Action item :: A complete answer lists every line of the entries below where the string "flour" appears.

Plain-text document sources
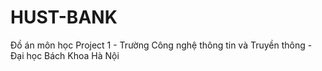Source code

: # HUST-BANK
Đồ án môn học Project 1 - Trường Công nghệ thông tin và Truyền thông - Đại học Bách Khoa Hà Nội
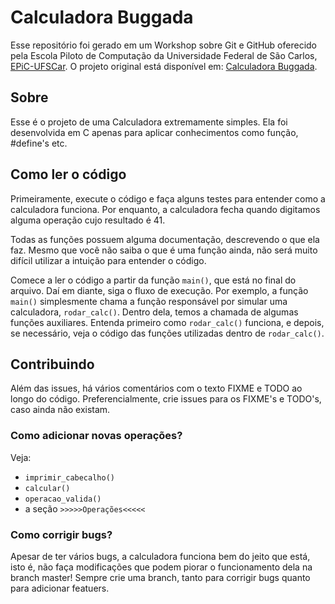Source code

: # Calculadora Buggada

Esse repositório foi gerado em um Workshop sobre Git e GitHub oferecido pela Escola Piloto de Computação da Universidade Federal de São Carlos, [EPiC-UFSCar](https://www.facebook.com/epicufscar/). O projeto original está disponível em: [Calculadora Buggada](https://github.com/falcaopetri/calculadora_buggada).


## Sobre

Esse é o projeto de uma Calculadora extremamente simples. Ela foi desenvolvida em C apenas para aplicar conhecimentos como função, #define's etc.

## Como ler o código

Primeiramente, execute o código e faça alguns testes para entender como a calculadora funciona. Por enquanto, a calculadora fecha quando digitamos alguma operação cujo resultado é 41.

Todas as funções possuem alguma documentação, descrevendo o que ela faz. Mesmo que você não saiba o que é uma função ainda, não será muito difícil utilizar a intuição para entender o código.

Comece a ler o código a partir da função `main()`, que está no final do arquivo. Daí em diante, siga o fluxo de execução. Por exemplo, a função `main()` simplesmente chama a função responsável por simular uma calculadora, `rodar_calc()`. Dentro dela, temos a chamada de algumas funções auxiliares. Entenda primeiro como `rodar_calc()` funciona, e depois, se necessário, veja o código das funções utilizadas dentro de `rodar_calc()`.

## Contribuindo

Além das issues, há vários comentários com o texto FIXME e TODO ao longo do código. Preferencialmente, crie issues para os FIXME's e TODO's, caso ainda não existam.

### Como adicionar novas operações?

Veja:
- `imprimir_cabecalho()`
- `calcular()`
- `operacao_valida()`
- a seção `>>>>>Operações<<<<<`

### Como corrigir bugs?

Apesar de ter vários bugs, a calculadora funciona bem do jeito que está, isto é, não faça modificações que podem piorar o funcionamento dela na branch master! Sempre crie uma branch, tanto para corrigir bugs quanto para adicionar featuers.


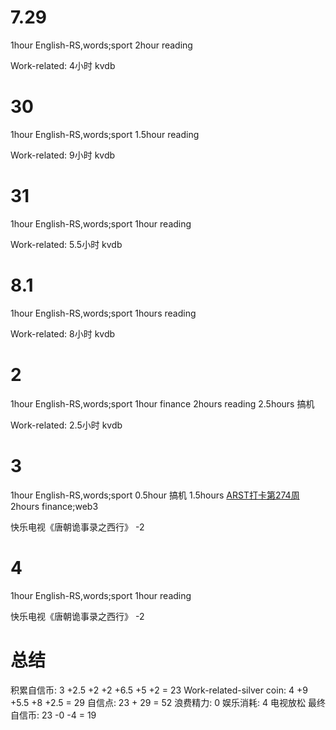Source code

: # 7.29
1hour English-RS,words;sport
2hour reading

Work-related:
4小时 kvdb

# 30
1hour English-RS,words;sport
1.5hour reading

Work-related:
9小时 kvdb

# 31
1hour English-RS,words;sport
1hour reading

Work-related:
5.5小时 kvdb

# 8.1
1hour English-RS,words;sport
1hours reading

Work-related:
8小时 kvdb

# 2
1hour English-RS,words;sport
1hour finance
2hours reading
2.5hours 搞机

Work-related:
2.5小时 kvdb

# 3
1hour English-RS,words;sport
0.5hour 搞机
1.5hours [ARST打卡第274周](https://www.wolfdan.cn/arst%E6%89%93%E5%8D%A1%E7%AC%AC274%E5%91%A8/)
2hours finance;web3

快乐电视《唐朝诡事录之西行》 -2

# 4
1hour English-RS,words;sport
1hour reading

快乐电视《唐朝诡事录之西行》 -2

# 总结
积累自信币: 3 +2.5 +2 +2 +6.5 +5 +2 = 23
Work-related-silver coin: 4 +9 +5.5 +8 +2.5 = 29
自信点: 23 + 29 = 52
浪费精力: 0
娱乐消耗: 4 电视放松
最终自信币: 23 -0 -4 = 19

* * *

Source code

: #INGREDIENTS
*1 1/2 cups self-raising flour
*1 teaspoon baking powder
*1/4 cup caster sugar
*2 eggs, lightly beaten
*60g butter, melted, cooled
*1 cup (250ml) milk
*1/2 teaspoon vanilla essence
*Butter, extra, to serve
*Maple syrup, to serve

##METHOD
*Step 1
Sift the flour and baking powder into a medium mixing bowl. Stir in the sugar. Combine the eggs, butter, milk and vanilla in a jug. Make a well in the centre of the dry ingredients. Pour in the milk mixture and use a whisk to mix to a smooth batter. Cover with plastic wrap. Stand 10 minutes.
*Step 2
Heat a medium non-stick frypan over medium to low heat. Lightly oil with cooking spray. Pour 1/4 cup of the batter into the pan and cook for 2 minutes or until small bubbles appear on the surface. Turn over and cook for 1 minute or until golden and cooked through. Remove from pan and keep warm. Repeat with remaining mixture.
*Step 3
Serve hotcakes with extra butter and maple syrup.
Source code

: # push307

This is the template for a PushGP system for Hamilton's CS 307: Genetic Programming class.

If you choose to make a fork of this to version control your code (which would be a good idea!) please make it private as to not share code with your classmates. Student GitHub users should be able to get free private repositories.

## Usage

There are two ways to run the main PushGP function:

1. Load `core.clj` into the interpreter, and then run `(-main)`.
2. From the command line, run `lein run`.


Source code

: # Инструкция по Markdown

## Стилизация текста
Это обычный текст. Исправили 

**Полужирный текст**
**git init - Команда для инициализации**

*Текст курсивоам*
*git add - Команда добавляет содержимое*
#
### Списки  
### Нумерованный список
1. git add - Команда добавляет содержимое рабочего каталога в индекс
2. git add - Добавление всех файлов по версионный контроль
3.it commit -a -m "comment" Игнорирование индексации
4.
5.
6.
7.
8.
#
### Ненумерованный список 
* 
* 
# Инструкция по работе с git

Reply ::
*1 1/2 cups self-raising flour
Sift the flour and baking powder into a medium mixing bowl. Stir in the sugar. Combine the eggs, butter, milk and vanilla in a jug. Make a well in the centre of the dry ingredients. Pour in the milk mixture and use a whisk to mix to a smooth batter. Cover with plastic wrap. Stand 10 minutes.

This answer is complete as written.